_Task requirements_: What you give back should match the entries below character for character.

_Extracted data_:
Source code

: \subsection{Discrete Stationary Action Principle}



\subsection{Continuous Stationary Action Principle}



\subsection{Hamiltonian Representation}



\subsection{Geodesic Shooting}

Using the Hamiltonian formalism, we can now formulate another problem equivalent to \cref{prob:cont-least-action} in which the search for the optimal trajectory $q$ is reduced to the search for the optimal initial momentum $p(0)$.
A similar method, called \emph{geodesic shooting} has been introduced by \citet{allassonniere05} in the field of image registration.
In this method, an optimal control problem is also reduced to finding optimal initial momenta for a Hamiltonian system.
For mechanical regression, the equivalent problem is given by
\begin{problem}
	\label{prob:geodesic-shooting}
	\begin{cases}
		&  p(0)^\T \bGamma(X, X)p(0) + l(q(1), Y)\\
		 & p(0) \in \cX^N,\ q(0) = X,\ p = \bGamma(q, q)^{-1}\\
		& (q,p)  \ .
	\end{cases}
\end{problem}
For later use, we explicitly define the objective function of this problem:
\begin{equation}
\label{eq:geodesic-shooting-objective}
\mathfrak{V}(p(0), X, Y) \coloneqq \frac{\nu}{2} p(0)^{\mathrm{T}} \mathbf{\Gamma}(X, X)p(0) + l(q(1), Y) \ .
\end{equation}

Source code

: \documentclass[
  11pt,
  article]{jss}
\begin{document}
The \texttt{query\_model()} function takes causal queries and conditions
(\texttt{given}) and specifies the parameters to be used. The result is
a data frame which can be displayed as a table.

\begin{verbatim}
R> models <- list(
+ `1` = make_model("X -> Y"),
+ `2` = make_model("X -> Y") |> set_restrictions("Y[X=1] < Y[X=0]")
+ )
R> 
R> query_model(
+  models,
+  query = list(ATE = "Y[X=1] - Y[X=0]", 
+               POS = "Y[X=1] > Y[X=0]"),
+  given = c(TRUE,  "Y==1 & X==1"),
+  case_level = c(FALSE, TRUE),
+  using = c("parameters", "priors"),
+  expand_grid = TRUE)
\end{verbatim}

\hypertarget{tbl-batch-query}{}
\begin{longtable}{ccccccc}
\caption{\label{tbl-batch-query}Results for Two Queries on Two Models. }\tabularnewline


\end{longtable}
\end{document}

_Solution below_:
Source code

: \subsection{Discrete Stationary Action Principle}



\subsection{Continuous Stationary Action Principle}



\subsection{Hamiltonian Representation}



\subsection{Geodesic Shooting}

Using the Hamiltonian formalism, we can now formulate another problem equivalent to \cref{prob:cont-least-action} in which the search for the optimal trajectory $q$ is reduced to the search for the optimal initial momentum $p(0)$.
A similar method, called \emph{geodesic shooting} has been introduced by \citet{allassonniere05} in the field of image registration.
In this method, an optimal control problem is also reduced to finding optimal initial momenta for a Hamiltonian system.
For mechanical regression, the equivalent problem is given by
\begin{problem}
	\label{prob:geodesic-shooting}
	\begin{cases}
		&  p(0)^\T \bGamma(X, X)p(0) + l(q(1), Y)\\
		 & p(0) \in \cX^N,\ q(0) = X,\ p = \bGamma(q, q)^{-1}\\
		& (q,p)  \ .
	\end{cases}
\end{problem}
For later use, we explicitly define the objective function of this problem:
\begin{equation}
\label{eq:geodesic-shooting-objective}
\mathfrak{V}(p(0), X, Y) \coloneqq \frac{\nu}{2} p(0)^{\mathrm{T}} \mathbf{\Gamma}(X, X)p(0) + l(q(1), Y) \ .
\end{equation}

Source code

: \documentclass[
  11pt,
  article]{jss}
\begin{document}
The \texttt{query\_model()} function takes causal queries and conditions
(\texttt{given}) and specifies the parameters to be used. The result is
a data frame which can be displayed as a table.

\begin{verbatim}
R> models <- list(
+ `1` = make_model("X -> Y"),
+ `2` = make_model("X -> Y") |> set_restrictions("Y[X=1] < Y[X=0]")
+ )
R> 
R> query_model(
+  models,
+  query = list(ATE = "Y[X=1] - Y[X=0]", 
+               POS = "Y[X=1] > Y[X=0]"),
+  given = c(TRUE,  "Y==1 & X==1"),
+  case_level = c(FALSE, TRUE),
+  using = c("parameters", "priors"),
+  expand_grid = TRUE)
\end{verbatim}

\hypertarget{tbl-batch-query}{}
\begin{longtable}{ccccccc}
\caption{\label{tbl-batch-query}Results for Two Queries on Two Models. }\tabularnewline


\end{longtable}
\end{document}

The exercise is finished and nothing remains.